What are the key drivers for large pension providers to continue status quo when they are clearly aware that their technology platforms are obsolete and need replacement? Of course, there are different reasons and chances are that each pension provider has a unique set of reasons. In our interactions with various providers, we have come across the following perspectives that act as dampeners to the ‘move for change’.
1. Resistance to Change: Being a collection of human beings, organizational behavior reflects the typical mindset of people – a tremendous reluctance to embrace change! Even though there is a larger level awareness as well as admission at an individual level that legacy systems need to be retired and modern technologies need to be brought in, collectively, this doesn’t figure in the organization’s priority list because no one wants to ‘bell the cat’, as it were.
2. Fear of the Unknown: As with human beings, organizations fear the unknown – and a host of questions in the decision makers’ minds shoot down any possibility of change. Some of these might be “the current system is running, why should we move to a newer one?”, “will the new platform handle all the business processes that are UNIQUE to us?”, “is the new platform robust, scalable and will its performance hold up?”, “will our customers be open to a change of platform?” Chances are that like in a person’s life, the old adage “nothing ventured, nothing gained” will fit in very well in this context too, but the ‘deer in the headlight’ syndrome makes organizations freeze and let things be ‘status quo’ because of the fear.
3. Risk Factors: Of course, the fear is not entirely unjustified. There are several risk factors that may be subjectively contributing to the ‘risk perception’. Some of these are :
- Migration of plans from the existing platform to the new one. This is a multi-dimensional risk involving quality of data in the current system, lack of qualified resources to do the migration of the data and the processes, technology skills availability etc.
- Product Set-Up and support
- Integration with multitude of ‘surround’ systems
- New vendor reliability and support (the ‘known devil’ syndrome)
4. Complacency and Insecurity: There is a sense of complacency in most organizations that ‘why fix what ain’t broken?’ Also, there is a sense of insecurity about newer platforms and technologies as well as the fact that the decision may go wrong and boomerang on the team that made the decision. One other factor that contributes to this is the lack of evidence of immediate ROI.

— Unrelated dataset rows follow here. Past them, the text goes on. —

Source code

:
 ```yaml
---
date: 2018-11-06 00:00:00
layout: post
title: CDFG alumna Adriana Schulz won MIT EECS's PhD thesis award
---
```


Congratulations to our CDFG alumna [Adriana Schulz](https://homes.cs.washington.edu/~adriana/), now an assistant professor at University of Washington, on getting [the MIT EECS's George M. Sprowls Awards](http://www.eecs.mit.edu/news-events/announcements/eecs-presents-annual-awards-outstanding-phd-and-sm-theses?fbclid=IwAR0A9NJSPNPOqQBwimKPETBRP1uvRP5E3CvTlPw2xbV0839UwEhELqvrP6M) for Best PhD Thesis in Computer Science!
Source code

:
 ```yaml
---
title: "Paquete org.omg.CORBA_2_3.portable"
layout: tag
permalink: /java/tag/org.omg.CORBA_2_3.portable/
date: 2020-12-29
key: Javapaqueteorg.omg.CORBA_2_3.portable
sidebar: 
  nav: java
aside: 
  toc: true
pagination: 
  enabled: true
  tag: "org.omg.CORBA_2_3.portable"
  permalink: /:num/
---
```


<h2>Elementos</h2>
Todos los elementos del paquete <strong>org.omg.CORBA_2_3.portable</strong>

Given all the above challenges, the Status Quo wins over in most of the situations. But all it will take is one player to make a revolutionary decision and gain a competitive advantage through the deployment of newer and contemporary technology and the others will have to follow suit or get left behind. Is the industry ripe for such a ‘change’? We believe it is and it is just a matter of time before we see some revolutionaries changing the landscape of technology in this industry.